:: ABOUT THIS TASK ::
From first line to last, write out the data precisely as shown.

Start of MATERIAL FOR THIS TASK

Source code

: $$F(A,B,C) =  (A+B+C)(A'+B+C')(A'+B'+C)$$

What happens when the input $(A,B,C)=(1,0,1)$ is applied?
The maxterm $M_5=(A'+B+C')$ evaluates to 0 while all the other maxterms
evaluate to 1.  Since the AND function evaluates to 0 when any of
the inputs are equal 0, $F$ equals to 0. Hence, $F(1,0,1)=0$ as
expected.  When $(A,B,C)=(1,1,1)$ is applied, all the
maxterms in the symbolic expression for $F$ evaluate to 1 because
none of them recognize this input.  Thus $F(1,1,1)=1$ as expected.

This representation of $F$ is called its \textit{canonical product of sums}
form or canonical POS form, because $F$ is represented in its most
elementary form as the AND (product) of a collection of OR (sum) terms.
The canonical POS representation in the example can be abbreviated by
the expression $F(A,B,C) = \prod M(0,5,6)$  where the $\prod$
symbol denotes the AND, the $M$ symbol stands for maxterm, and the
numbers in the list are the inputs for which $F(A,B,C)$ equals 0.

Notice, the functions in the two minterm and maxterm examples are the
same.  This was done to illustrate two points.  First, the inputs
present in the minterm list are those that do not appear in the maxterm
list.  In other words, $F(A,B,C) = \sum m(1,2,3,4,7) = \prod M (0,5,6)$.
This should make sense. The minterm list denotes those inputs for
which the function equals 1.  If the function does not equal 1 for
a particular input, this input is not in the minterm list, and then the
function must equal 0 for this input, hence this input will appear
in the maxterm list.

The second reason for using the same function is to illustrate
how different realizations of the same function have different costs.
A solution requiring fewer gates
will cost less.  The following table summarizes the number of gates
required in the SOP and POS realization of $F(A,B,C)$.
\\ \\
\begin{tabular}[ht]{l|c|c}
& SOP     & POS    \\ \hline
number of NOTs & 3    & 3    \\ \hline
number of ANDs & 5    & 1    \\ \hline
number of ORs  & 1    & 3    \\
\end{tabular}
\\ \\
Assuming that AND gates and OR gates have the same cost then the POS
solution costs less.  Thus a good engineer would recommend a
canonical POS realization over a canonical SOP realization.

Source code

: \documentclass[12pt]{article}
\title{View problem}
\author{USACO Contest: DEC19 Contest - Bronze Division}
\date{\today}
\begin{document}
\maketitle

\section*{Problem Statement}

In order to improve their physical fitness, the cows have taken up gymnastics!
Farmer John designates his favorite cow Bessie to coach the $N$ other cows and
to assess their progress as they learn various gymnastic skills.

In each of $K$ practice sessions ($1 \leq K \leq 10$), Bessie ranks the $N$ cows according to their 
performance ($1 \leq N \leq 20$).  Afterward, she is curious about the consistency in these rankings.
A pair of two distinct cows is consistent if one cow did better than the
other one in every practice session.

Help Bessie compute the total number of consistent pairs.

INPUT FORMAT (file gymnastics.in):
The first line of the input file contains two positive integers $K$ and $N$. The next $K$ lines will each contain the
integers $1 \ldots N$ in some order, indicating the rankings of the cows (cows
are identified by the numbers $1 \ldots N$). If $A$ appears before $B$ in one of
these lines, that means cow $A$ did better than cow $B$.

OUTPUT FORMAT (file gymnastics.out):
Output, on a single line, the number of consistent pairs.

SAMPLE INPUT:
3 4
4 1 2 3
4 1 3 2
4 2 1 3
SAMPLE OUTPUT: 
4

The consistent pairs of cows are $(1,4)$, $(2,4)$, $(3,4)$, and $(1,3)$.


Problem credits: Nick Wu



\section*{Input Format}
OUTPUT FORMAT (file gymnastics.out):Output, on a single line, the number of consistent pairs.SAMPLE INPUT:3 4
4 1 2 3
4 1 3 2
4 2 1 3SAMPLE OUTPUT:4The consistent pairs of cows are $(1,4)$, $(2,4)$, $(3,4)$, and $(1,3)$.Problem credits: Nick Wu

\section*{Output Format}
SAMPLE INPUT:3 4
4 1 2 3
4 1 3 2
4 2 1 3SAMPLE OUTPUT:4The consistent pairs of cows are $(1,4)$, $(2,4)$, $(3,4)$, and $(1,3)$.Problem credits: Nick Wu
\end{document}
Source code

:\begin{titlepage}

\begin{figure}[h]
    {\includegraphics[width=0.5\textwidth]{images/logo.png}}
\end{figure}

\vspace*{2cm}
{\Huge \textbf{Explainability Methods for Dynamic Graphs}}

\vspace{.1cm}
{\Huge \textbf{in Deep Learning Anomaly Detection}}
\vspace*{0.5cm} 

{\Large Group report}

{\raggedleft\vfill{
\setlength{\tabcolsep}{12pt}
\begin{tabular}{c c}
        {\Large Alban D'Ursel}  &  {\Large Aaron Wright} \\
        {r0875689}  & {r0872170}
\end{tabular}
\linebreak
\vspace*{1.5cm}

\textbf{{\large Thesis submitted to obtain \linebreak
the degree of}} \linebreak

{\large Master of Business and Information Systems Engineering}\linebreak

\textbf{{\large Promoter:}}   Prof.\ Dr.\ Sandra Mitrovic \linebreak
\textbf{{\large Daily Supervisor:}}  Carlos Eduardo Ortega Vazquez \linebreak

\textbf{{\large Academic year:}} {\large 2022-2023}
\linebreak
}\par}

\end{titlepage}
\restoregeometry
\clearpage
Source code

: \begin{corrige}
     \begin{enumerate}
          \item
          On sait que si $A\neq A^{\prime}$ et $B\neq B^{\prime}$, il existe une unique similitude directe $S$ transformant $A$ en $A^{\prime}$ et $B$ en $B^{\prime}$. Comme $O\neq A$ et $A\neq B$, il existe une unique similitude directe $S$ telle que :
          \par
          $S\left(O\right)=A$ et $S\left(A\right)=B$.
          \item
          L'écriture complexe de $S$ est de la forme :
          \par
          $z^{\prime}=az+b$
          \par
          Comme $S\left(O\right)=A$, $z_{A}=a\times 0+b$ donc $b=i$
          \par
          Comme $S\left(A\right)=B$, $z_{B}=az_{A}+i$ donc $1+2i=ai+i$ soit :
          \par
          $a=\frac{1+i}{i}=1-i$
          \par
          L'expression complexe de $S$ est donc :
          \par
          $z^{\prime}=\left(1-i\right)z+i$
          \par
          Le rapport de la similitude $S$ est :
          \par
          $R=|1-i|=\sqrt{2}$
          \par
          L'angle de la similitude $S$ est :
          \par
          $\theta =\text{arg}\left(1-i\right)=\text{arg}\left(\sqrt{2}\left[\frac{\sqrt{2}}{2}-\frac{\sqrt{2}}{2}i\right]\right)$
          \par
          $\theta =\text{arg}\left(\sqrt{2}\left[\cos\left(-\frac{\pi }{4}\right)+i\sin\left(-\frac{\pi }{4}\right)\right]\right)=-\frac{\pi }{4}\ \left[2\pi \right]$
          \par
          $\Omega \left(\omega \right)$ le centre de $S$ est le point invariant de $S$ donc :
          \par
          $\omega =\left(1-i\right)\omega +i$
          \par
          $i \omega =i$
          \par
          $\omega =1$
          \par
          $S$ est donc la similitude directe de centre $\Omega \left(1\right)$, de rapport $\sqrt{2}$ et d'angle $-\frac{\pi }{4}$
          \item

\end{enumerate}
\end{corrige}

End of MATERIAL FOR THIS TASK

:: RESPONSE FOR THIS EXERCISE ::
Source code

: $$F(A,B,C) =  (A+B+C)(A'+B+C')(A'+B'+C)$$

What happens when the input $(A,B,C)=(1,0,1)$ is applied?
The maxterm $M_5=(A'+B+C')$ evaluates to 0 while all the other maxterms
evaluate to 1.  Since the AND function evaluates to 0 when any of
the inputs are equal 0, $F$ equals to 0. Hence, $F(1,0,1)=0$ as
expected.  When $(A,B,C)=(1,1,1)$ is applied, all the
maxterms in the symbolic expression for $F$ evaluate to 1 because
none of them recognize this input.  Thus $F(1,1,1)=1$ as expected.

This representation of $F$ is called its \textit{canonical product of sums}
form or canonical POS form, because $F$ is represented in its most
elementary form as the AND (product) of a collection of OR (sum) terms.
The canonical POS representation in the example can be abbreviated by
the expression $F(A,B,C) = \prod M(0,5,6)$  where the $\prod$
symbol denotes the AND, the $M$ symbol stands for maxterm, and the
numbers in the list are the inputs for which $F(A,B,C)$ equals 0.

Notice, the functions in the two minterm and maxterm examples are the
same.  This was done to illustrate two points.  First, the inputs
present in the minterm list are those that do not appear in the maxterm
list.  In other words, $F(A,B,C) = \sum m(1,2,3,4,7) = \prod M (0,5,6)$.
This should make sense. The minterm list denotes those inputs for
which the function equals 1.  If the function does not equal 1 for
a particular input, this input is not in the minterm list, and then the
function must equal 0 for this input, hence this input will appear
in the maxterm list.

The second reason for using the same function is to illustrate
how different realizations of the same function have different costs.
A solution requiring fewer gates
will cost less.  The following table summarizes the number of gates
required in the SOP and POS realization of $F(A,B,C)$.
\\ \\
\begin{tabular}[ht]{l|c|c}
& SOP     & POS    \\ \hline
number of NOTs & 3    & 3    \\ \hline
number of ANDs & 5    & 1    \\ \hline
number of ORs  & 1    & 3    \\
\end{tabular}
\\ \\
Assuming that AND gates and OR gates have the same cost then the POS
solution costs less.  Thus a good engineer would recommend a
canonical POS realization over a canonical SOP realization.

Source code

: \documentclass[12pt]{article}
\title{View problem}
\author{USACO Contest: DEC19 Contest - Bronze Division}
\date{\today}
\begin{document}
\maketitle

\section*{Problem Statement}

In order to improve their physical fitness, the cows have taken up gymnastics!
Farmer John designates his favorite cow Bessie to coach the $N$ other cows and
to assess their progress as they learn various gymnastic skills.

In each of $K$ practice sessions ($1 \leq K \leq 10$), Bessie ranks the $N$ cows according to their 
performance ($1 \leq N \leq 20$).  Afterward, she is curious about the consistency in these rankings.
A pair of two distinct cows is consistent if one cow did better than the
other one in every practice session.

Help Bessie compute the total number of consistent pairs.

INPUT FORMAT (file gymnastics.in):
The first line of the input file contains two positive integers $K$ and $N$. The next $K$ lines will each contain the
integers $1 \ldots N$ in some order, indicating the rankings of the cows (cows
are identified by the numbers $1 \ldots N$). If $A$ appears before $B$ in one of
these lines, that means cow $A$ did better than cow $B$.

OUTPUT FORMAT (file gymnastics.out):
Output, on a single line, the number of consistent pairs.

SAMPLE INPUT:
3 4
4 1 2 3
4 1 3 2
4 2 1 3
SAMPLE OUTPUT: 
4

The consistent pairs of cows are $(1,4)$, $(2,4)$, $(3,4)$, and $(1,3)$.


Problem credits: Nick Wu



\section*{Input Format}
OUTPUT FORMAT (file gymnastics.out):Output, on a single line, the number of consistent pairs.SAMPLE INPUT:3 4
4 1 2 3
4 1 3 2
4 2 1 3SAMPLE OUTPUT:4The consistent pairs of cows are $(1,4)$, $(2,4)$, $(3,4)$, and $(1,3)$.Problem credits: Nick Wu

\section*{Output Format}
SAMPLE INPUT:3 4
4 1 2 3
4 1 3 2
4 2 1 3SAMPLE OUTPUT:4The consistent pairs of cows are $(1,4)$, $(2,4)$, $(3,4)$, and $(1,3)$.Problem credits: Nick Wu
\end{document}
Source code

:\begin{titlepage}

\begin{figure}[h]
    {\includegraphics[width=0.5\textwidth]{images/logo.png}}
\end{figure}

\vspace*{2cm}
{\Huge \textbf{Explainability Methods for Dynamic Graphs}}

\vspace{.1cm}
{\Huge \textbf{in Deep Learning Anomaly Detection}}
\vspace*{0.5cm} 

{\Large Group report}

{\raggedleft\vfill{
\setlength{\tabcolsep}{12pt}
\begin{tabular}{c c}
        {\Large Alban D'Ursel}  &  {\Large Aaron Wright} \\
        {r0875689}  & {r0872170}
\end{tabular}
\linebreak
\vspace*{1.5cm}

\textbf{{\large Thesis submitted to obtain \linebreak
the degree of}} \linebreak

{\large Master of Business and Information Systems Engineering}\linebreak

\textbf{{\large Promoter:}}   Prof.\ Dr.\ Sandra Mitrovic \linebreak
\textbf{{\large Daily Supervisor:}}  Carlos Eduardo Ortega Vazquez \linebreak

\textbf{{\large Academic year:}} {\large 2022-2023}
\linebreak
}\par}

\end{titlepage}
\restoregeometry
\clearpage
Source code

: \begin{corrige}
     \begin{enumerate}
          \item
          On sait que si $A\neq A^{\prime}$ et $B\neq B^{\prime}$, il existe une unique similitude directe $S$ transformant $A$ en $A^{\prime}$ et $B$ en $B^{\prime}$. Comme $O\neq A$ et $A\neq B$, il existe une unique similitude directe $S$ telle que :
          \par
          $S\left(O\right)=A$ et $S\left(A\right)=B$.
          \item
          L'écriture complexe de $S$ est de la forme :
          \par
          $z^{\prime}=az+b$
          \par
          Comme $S\left(O\right)=A$, $z_{A}=a\times 0+b$ donc $b=i$
          \par
          Comme $S\left(A\right)=B$, $z_{B}=az_{A}+i$ donc $1+2i=ai+i$ soit :
          \par
          $a=\frac{1+i}{i}=1-i$
          \par
          L'expression complexe de $S$ est donc :
          \par
          $z^{\prime}=\left(1-i\right)z+i$
          \par
          Le rapport de la similitude $S$ est :
          \par
          $R=|1-i|=\sqrt{2}$
          \par
          L'angle de la similitude $S$ est :
          \par
          $\theta =\text{arg}\left(1-i\right)=\text{arg}\left(\sqrt{2}\left[\frac{\sqrt{2}}{2}-\frac{\sqrt{2}}{2}i\right]\right)$
          \par
          $\theta =\text{arg}\left(\sqrt{2}\left[\cos\left(-\frac{\pi }{4}\right)+i\sin\left(-\frac{\pi }{4}\right)\right]\right)=-\frac{\pi }{4}\ \left[2\pi \right]$
          \par
          $\Omega \left(\omega \right)$ le centre de $S$ est le point invariant de $S$ donc :
          \par
          $\omega =\left(1-i\right)\omega +i$
          \par
          $i \omega =i$
          \par
          $\omega =1$
          \par
          $S$ est donc la similitude directe de centre $\Omega \left(1\right)$, de rapport $\sqrt{2}$ et d'angle $-\frac{\pi }{4}$
          \item

\end{enumerate}
\end{corrige}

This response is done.